Articles | Volume 15, issue 4
Nonlin. Processes Geophys., 15, 661–673, 2008
https://doi.org/10.5194/npg-15-661-2008
Nonlin. Processes Geophys., 15, 661–673, 2008
https://doi.org/10.5194/npg-15-661-2008

  06 Aug 2008

06 Aug 2008

On reliability analysis of multi-categorical forecasts

J. Bröcker J. Bröcker
  • Max-Planck-Institut für Physik komplexer Systeme, Nöthnitzer Strasse 34, 01187 Dresden, Germany

Abstract. Reliability analysis of probabilistic forecasts, in particular through the rank histogram or Talagrand diagram, is revisited. Two shortcomings are pointed out: Firstly, a uniform rank histogram is but a necessary condition for reliability. Secondly, if the forecast is assumed to be reliable, an indication is needed how far a histogram is expected to deviate from uniformity merely due to randomness. Concerning the first shortcoming, it is suggested that forecasts be grouped or stratified along suitable criteria, and that reliability is analyzed individually for each forecast stratum.
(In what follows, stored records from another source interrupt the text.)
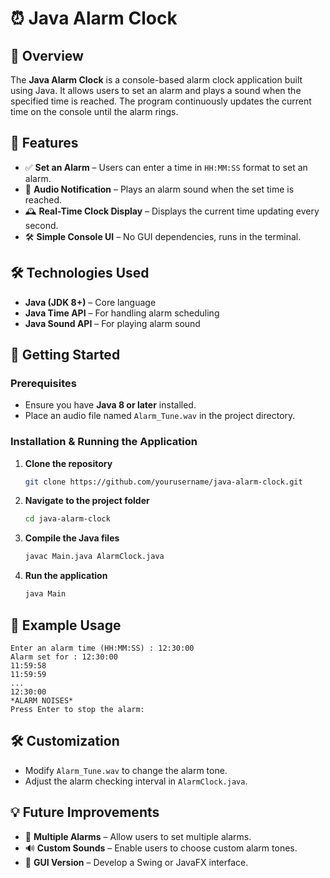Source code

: # ⏰ Java Alarm Clock

## 📌 Overview
The **Java Alarm Clock** is a console-based alarm clock application built using Java. It allows users to set an alarm and plays a sound when the specified time is reached. The program continuously updates the current time on the console until the alarm rings.

## 🎯 Features
- ✅ **Set an Alarm** – Users can enter a time in `HH:MM:SS` format to set an alarm.
- 🔔 **Audio Notification** – Plays an alarm sound when the set time is reached.
- 🕰 **Real-Time Clock Display** – Displays the current time updating every second.
- 🛠 **Simple Console UI** – No GUI dependencies, runs in the terminal.

## 🛠 Technologies Used
- **Java (JDK 8+)** – Core language
- **Java Time API** – For handling alarm scheduling
- **Java Sound API** – For playing alarm sound

## 🚀 Getting Started
### Prerequisites
- Ensure you have **Java 8 or later** installed.
- Place an audio file named `Alarm_Tune.wav` in the project directory.

### Installation & Running the Application
1. **Clone the repository**
   ```bash
   git clone https://github.com/yourusername/java-alarm-clock.git
   ```
2. **Navigate to the project folder**
   ```bash
   cd java-alarm-clock
   ```
3. **Compile the Java files**
   ```bash
   javac Main.java AlarmClock.java
   ```
4. **Run the application**
   ```bash
   java Main
   ```

## 📸 Example Usage
```
Enter an alarm time (HH:MM:SS) : 12:30:00
Alarm set for : 12:30:00
11:59:58
11:59:59
...
12:30:00
*ALARM NOISES*
Press Enter to stop the alarm: 
```

## 🛠 Customization
- Modify `Alarm_Tune.wav` to change the alarm tone.
- Adjust the alarm checking interval in `AlarmClock.java`.

## 💡 Future Improvements
- 📅 **Multiple Alarms** – Allow users to set multiple alarms.
- 🔊 **Custom Sounds** – Enable users to choose custom alarm tones.
- 🎨 **GUI Version** – Develop a Swing or JavaFX interface.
A reliable forecast should have uniform histograms for all individual forecast strata, not only for all forecasts as a whole. As to the second shortcoming, instead of the observed frequencies, the probability of the observed frequency is plotted, providing and indication of the likelihood of the result under the hypothesis that the forecast is reliable. Furthermore, a Goodness-Of-Fit statistic is discussed which is essentially the reliability term of the Ignorance score. The discussed tools are applied to medium range forecasts for 2 m-temperature anomalies at several locations and lead times. The forecasts are stratified along the expected ranked probability score. Those forecasts which feature a high expected score turn out to be particularly unreliable.